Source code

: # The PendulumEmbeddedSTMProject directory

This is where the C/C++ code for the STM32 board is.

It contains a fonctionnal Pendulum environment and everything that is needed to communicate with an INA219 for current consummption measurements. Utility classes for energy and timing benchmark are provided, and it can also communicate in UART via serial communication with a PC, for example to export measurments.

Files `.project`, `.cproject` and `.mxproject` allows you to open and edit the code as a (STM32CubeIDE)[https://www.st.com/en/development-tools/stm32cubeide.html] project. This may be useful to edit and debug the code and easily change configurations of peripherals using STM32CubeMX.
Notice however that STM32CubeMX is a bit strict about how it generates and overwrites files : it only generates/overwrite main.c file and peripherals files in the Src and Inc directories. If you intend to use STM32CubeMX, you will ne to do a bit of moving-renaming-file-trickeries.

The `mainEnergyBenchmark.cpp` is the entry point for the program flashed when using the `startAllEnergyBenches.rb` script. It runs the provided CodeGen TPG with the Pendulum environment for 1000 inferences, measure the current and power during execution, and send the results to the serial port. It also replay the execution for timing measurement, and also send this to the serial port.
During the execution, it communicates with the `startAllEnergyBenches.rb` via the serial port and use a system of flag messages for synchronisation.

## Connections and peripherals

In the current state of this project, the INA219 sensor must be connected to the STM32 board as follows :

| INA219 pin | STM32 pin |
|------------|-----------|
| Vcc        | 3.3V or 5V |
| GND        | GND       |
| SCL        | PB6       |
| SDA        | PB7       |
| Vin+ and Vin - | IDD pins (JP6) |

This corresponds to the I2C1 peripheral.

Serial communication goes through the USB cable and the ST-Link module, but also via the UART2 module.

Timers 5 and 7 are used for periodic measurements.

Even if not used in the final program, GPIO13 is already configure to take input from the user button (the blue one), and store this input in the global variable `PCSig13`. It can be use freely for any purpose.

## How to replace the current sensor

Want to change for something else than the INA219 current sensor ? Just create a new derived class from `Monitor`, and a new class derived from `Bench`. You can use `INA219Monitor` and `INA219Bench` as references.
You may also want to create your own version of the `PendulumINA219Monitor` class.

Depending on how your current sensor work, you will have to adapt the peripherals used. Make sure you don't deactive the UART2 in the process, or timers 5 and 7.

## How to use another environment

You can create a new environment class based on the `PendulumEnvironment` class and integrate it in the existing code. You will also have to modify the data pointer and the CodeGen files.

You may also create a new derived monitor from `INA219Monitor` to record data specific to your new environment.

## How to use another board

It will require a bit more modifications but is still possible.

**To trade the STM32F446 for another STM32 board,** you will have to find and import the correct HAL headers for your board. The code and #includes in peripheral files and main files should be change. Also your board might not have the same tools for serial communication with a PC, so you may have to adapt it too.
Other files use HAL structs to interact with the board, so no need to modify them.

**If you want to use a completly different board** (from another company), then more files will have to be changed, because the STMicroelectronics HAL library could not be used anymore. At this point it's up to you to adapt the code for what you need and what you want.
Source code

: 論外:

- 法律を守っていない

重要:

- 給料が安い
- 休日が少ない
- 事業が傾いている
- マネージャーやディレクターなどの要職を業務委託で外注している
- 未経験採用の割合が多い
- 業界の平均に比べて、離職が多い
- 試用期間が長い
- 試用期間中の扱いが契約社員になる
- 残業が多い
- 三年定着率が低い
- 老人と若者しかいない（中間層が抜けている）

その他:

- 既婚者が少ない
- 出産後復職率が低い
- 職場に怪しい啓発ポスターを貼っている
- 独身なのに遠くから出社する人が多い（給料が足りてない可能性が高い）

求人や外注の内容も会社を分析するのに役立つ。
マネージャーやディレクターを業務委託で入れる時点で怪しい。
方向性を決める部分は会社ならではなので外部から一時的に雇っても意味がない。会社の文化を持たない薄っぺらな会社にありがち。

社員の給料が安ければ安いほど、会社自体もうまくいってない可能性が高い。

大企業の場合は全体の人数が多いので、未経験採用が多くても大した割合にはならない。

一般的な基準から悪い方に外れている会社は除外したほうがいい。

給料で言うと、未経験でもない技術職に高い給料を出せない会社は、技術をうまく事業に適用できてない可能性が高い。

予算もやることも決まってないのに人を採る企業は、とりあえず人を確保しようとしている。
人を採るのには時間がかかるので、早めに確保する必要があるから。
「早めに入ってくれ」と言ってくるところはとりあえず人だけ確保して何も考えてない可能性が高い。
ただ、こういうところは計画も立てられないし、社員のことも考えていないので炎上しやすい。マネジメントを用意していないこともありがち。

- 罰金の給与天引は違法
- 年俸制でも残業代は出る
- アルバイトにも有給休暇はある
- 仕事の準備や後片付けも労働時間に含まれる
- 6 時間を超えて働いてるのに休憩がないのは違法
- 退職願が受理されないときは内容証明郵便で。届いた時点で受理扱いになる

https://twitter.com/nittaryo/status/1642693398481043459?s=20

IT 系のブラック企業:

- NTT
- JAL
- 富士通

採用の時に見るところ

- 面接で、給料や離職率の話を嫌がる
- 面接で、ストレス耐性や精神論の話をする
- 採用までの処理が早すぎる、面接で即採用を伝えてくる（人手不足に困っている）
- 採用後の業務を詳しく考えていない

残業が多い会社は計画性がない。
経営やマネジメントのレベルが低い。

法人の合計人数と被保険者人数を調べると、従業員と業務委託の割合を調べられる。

> Action item: Starting at the line that has "- 業界の平均に比べて、離職が多い" and ending at the line that has "給料で言うと、未経験でもない", please write out the lines above exactly, leaving out all others.

> Completed exercise:
- 業界の平均に比べて、離職が多い
- 試用期間が長い
- 試用期間中の扱いが契約社員になる
- 残業が多い
- 三年定着率が低い
- 老人と若者しかいない（中間層が抜けている）

その他:

- 既婚者が少ない
- 出産後復職率が低い
- 職場に怪しい啓発ポスターを貼っている
- 独身なのに遠くから出社する人が多い（給料が足りてない可能性が高い）

求人や外注の内容も会社を分析するのに役立つ。
マネージャーやディレクターを業務委託で入れる時点で怪しい。
方向性を決める部分は会社ならではなので外部から一時的に雇っても意味がない。会社の文化を持たない薄っぺらな会社にありがち。

社員の給料が安ければ安いほど、会社自体もうまくいってない可能性が高い。

大企業の場合は全体の人数が多いので、未経験採用が多くても大した割合にはならない。

一般的な基準から悪い方に外れている会社は除外したほうがいい。

給料で言うと、未経験でもない技術職に高い給料を出せない会社は、技術をうまく事業に適用できてない可能性が高い。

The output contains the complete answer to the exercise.